A survey of the late Emirati artist Hassan Sharif could go on show at the Guggenheim Museum in New York. Zaki Nusseibeh, the minister of state of the United Arab Emirates (UAE), speaking at an event organised by the fair Art Dubai at London’s Royal Academy of Arts on 23 July, said that the exhibition would open at the museum in 2020. According to a spokesperson for the museum, “the exhibition is under consideration by the Guggenheim but there is no specific date assigned yet”.
The lecture UAE: Past, Present, Future—a one-off event organised as part of the Emirati fair’s talks programme, the Global Art Forum—looked at the rapid development of the country since its founding in 1971. Nusseibeh used the show, travelling from its first iteration in the emirate of Sharjah to a major museum in New York, as an example of how far arts and culture in the UAE had developed in the past four decades.

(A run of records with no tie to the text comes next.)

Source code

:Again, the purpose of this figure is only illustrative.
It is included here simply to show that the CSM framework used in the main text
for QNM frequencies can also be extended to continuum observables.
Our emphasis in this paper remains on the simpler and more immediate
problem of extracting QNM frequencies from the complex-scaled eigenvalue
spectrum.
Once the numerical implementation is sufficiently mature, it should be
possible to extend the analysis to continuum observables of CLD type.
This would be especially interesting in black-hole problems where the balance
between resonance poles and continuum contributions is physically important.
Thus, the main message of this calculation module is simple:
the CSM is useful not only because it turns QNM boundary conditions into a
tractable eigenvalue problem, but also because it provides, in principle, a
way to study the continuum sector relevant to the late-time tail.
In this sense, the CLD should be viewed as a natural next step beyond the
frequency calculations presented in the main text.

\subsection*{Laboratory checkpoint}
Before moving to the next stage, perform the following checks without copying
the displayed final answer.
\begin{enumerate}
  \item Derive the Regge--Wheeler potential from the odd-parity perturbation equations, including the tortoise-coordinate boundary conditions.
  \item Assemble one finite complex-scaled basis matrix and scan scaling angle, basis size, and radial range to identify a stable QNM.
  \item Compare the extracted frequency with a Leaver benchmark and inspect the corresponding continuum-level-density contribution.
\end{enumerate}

Sharif, dubbed the godfather of conceptual art in the Gulf states, died in September 2016 and his entire studio was donated to the Sharjah Art Foundation (SAF). The foundation opened its enormous show of Sharif’s work, entitled I Am the Single Work, in November 2017. The exhibition included many large-scale installations as well as drawings, paintings and photography alongside the artist’s working materials, documents and unfinished works.
In March this year The Art Newspaper broke the news that a version of the exhibition would travel to Italy and Germany. The show at the Castello di Rivoli Museum of Contemporary Art, near Turin, will open in autumn 2019 before travelling to the KW Institute for Contemporary Art in Berlin in February 2020.
“The [Sharjah] show was ginormous—with around 360 works—because we wanted to make that impact locally, but the touring show will have around 100 works,” said Hoor Al Qasimi, the foundation’s president and director, adding at the time that they were “receiving even more interest from other institutions”.